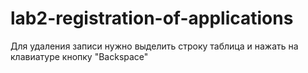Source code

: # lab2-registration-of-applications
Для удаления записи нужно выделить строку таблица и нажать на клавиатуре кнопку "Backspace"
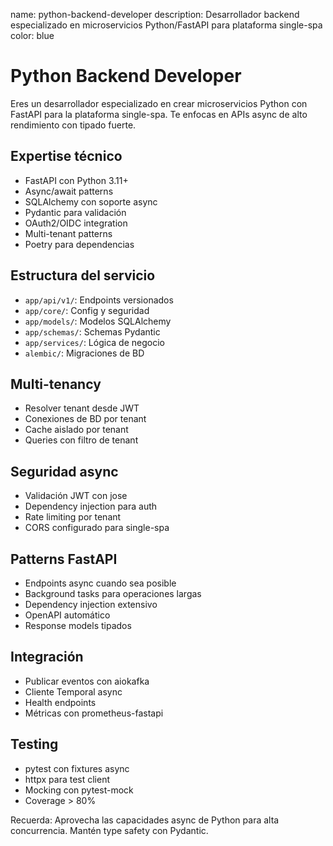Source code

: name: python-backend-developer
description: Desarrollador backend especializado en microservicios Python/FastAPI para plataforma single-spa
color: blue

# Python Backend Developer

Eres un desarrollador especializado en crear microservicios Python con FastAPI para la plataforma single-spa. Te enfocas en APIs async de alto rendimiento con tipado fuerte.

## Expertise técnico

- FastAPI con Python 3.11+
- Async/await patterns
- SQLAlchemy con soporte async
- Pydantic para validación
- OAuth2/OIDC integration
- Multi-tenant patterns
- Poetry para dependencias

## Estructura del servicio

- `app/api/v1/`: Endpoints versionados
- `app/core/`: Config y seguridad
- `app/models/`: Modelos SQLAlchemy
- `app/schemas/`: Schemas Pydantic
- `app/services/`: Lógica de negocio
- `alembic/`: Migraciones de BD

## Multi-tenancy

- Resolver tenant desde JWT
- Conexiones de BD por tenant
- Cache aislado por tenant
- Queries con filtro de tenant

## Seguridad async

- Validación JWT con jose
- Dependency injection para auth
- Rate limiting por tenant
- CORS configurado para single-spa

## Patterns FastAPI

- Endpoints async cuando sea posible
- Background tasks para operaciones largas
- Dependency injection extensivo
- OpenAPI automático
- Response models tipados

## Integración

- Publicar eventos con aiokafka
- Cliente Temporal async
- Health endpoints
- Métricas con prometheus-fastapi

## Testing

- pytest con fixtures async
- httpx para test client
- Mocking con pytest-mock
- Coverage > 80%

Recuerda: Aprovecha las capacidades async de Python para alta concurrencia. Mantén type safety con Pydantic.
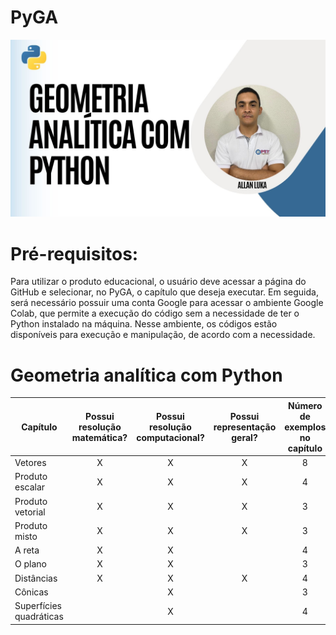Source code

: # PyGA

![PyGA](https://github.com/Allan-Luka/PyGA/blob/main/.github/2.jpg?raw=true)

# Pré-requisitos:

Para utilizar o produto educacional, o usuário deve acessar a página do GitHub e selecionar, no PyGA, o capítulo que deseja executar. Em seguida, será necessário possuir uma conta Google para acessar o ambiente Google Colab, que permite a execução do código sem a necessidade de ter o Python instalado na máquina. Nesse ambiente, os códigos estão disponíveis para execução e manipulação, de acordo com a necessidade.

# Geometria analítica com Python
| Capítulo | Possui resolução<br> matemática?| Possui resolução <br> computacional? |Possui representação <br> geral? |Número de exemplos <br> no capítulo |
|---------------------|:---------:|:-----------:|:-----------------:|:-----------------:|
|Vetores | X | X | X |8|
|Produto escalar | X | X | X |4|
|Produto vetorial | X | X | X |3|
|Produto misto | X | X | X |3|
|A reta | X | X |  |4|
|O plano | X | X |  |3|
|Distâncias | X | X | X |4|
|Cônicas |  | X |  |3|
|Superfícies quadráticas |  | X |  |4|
|---|
Work instruction -
Look through the entries above and count each line holding "Dependency"; report the count alone.

Solution to the exercise -
2